There are two parts to an installation, one concerning the python side, and one the julia side:

Python: pip install batty
Julia: import Pkg; Pkg.add(["PyJulia", "DensityInterface", "Distributions", "ValueShapes", "TypedTables", "ArraysOfArrays", "ChainRulesCore", "BAT"])

sampler.findmodeExample

The code below is showing a minimal example:

using a gaussian likelihood and a uniform prior
generating samples via Metropolis-Hastings
plotting the resulting sampes
~~estimating the integral value via BridgeSampling~~

%load_ext autoreload
%autoreload 2

import numpy as np
import matplotlib.pyplot as plt
%matplotlib inline
from batty import BAT_sampler, BAT, Distributions, jl
import juliacall

sampler = BAT_sampler(llh=lambda x : -0.5 * x**2, prior_specs=Distributions.Uniform(-3, 3))
sampler.sample();
sampler.corner();

Usage

Using Different Algotihms

There are a range of algorihtms available within BAT, and those can be further customized via arguments. Here are just a few examples:

MCMC Sampling:

results = {}

Metropolis-Hastings:

results['Metropolis-Hastings'] = sampler.sample(strategy=BAT.MCMCSampling(nsteps=10_000, nchains=2))

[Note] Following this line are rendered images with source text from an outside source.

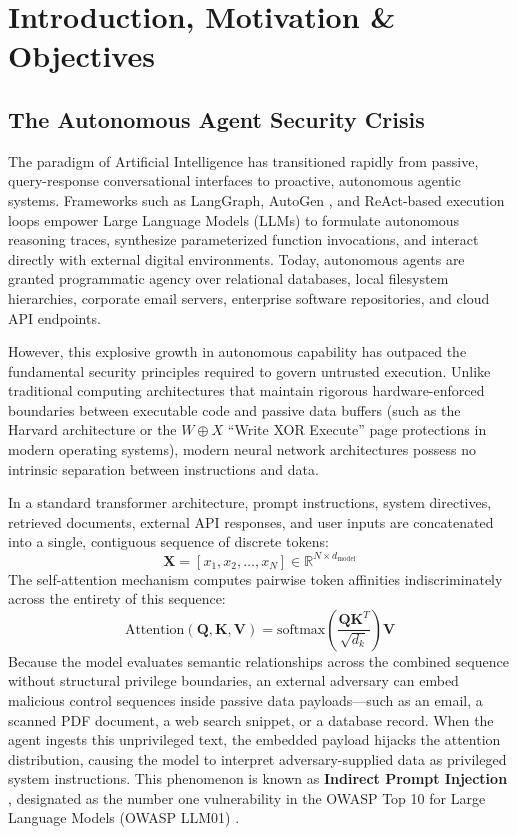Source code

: \chapter{Introduction, Motivation \& Objectives}
\label{chap:intro}

\section{The Autonomous Agent Security Crisis}
The paradigm of Artificial Intelligence has transitioned rapidly from passive, query-response conversational interfaces to proactive, autonomous agentic systems. Frameworks such as LangGraph, AutoGen \cite{wu2023autogen}, and ReAct-based execution loops \cite{yao2023react} empower Large Language Models (LLMs) to formulate autonomous reasoning traces, synthesize parameterized function invocations, and interact directly with external digital environments. Today, autonomous agents are granted programmatic agency over relational databases, local filesystem hierarchies, corporate email servers, enterprise software repositories, and cloud API endpoints.

However, this explosive growth in autonomous capability has outpaced the fundamental security principles required to govern untrusted execution. Unlike traditional computing architectures that maintain rigorous hardware-enforced boundaries between executable code and passive data buffers (such as the Harvard architecture or the $W \oplus X$ ``Write XOR Execute'' page protections in modern operating systems), modern neural network architectures possess no intrinsic separation between instructions and data. 

In a standard transformer architecture, prompt instructions, system directives, retrieved documents, external API responses, and user inputs are concatenated into a single, contiguous sequence of discrete tokens:
\begin{equation}
\mathbf{X} = [x_1, x_2, \dots, x_N] \in \mathbb{R}^{N \times d_{\text{model}}}
\end{equation}
The self-attention mechanism computes pairwise token affinities indiscriminately across the entirety of this sequence:
\begin{equation}
\text{Attention}(\mathbf{Q}, \mathbf{K}, \mathbf{V}) = \text{softmax}\left(\frac{\mathbf{Q}\mathbf{K}^T}{\sqrt{d_k}}\right)\mathbf{V}
\end{equation}
Because the model evaluates semantic relationships across the combined sequence without structural privilege boundaries, an external adversary can embed malicious control sequences inside passive data payloads—such as an email, a scanned PDF document, a web search snippet, or a database record. When the agent ingests this unprivileged text, the embedded payload hijacks the attention distribution, causing the model to interpret adversary-supplied data as privileged system instructions. This phenomenon is known as \textbf{Indirect Prompt Injection} \cite{greshake2023indirect, ribeiro2024bipia}, designated as the number one vulnerability in the OWASP Top 10 for Large Language Models (OWASP LLM01) \cite{owasp2025top10llm}.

Metropolis-Hastings with Accept-Reject weighting:

results['Accept-Reject Weighting'] = sampler.sample(strategy=BAT.MCMCSampling(mcalg=BAT.MetropolisHastings(weighting=BAT.ARPWeighting()), nsteps=10_000, nchains=2))

Prior Importance Sampling:

results['Prior Importance Sampling'] = sampler.sample(strategy=BAT.PriorImportanceSampler(nsamples=10_000))

Sobol Sampler:

results['Sobol Quasi Random Numbers'] = sampler.sample(strategy=BAT.SobolSampler(nsamples=10_000))

Grid Sampler:

results['Grid Points'] = sampler.sample(strategy=BAT.GridSampler(ppa=1000))

Plotting the different results:

fig = plt.figure(figsize=(9,6))
bins=np.linspace(-3, 3, 100)
for key, item in results.items():
    plt.hist(item.v, weights=item.weight, bins=bins, density=True, histtype="step", label=key);
plt.legend()

<matplotlib.legend.Legend at 0x7fdfc061a220>

Specifying Priors and Likelihoods

Priors are specified via Julia Distributions, multiple Dimensions can be defined via a dict, where the key is the dimension name and the value the distribution, or as a list in case flat vectors with paraeter names are used.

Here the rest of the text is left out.